I found your wiki as well as your own software before. Pretty impressive
and I love your work!
I especially like your "Theoretical Maximum Random Access Performance"
-Section.
That is exactly what I would expect about cephs performance as well (which
is by design very close to your vitastor) as well.

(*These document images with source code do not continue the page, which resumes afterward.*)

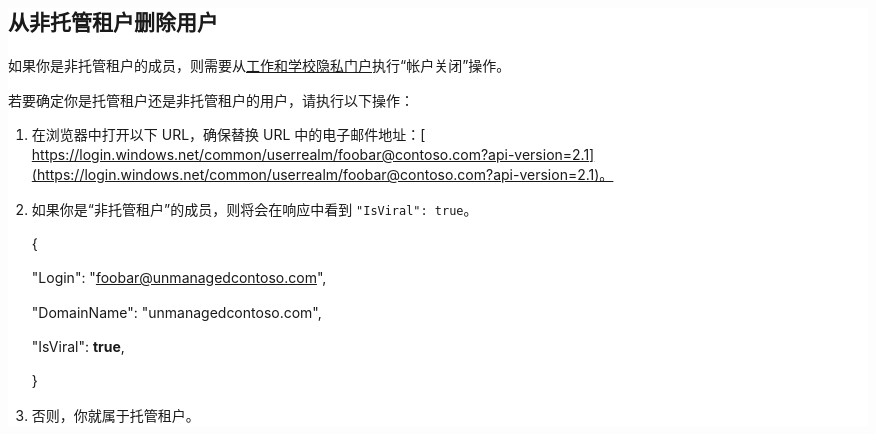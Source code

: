 ## <a name="delete-the-user-from-unmanaged-tenant"></a>从非托管租户删除用户
如果你是非托管租户的成员，则需要从[工作和学校隐私门户](https://go.microsoft.com/fwlink/?linkid=873123)执行“帐户关闭”操作。

若要确定你是托管租户还是非托管租户的用户，请执行以下操作：
1. 在浏览器中打开以下 URL，确保替换 URL 中的电子邮件地址：[ https://login.windows.net/common/userrealm/foobar@contoso.com?api-version=2.1](https://login.windows.net/common/userrealm/foobar@contoso.com?api-version=2.1)。
1. 如果你是“非托管租户”的成员，则将会在响应中看到 `"IsViral": true`。

    {

     "Login": "foobar@unmanagedcontoso.com",

    "DomainName": "unmanagedcontoso.com",

    "IsViral": **true**,
    
    }

1. 否则，你就属于托管租户。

Hoped to get your attention on this topic, because it seems you're a
performance/perfection driven guy - like me, as well.
Most people just accept the way software works and take bad performance for
granted. Most excuses went on "cheap hardware", which I just eliminated by
using ram disks.

Anyways, did you ever test a ceph cluster against ram disks?
I mean, even after consuming all of your wiki and using my 20+ Years of
unix/programming knowledge, this just tells me that the used nvme (with or
without capacitor) doesn't matter at all. When it is so badly utilized like
it's currently looking like.
I really can't imagine that the software is currently behaving.. aren't the
devs testing sometimes performance?

There must be very bad issues about synchronization/single threaded
bottlenecks or missed events that it behaves THAT badly even with in memory
osds.
On the good side this means, just a few simple code tweaks (threading,async
wait, queues) should bring a huge impact on performance.

Currently I'm compiling ceph with crimson (the compile process seems also a
bit messy).
To check what the expected performance is with the new seastore backend.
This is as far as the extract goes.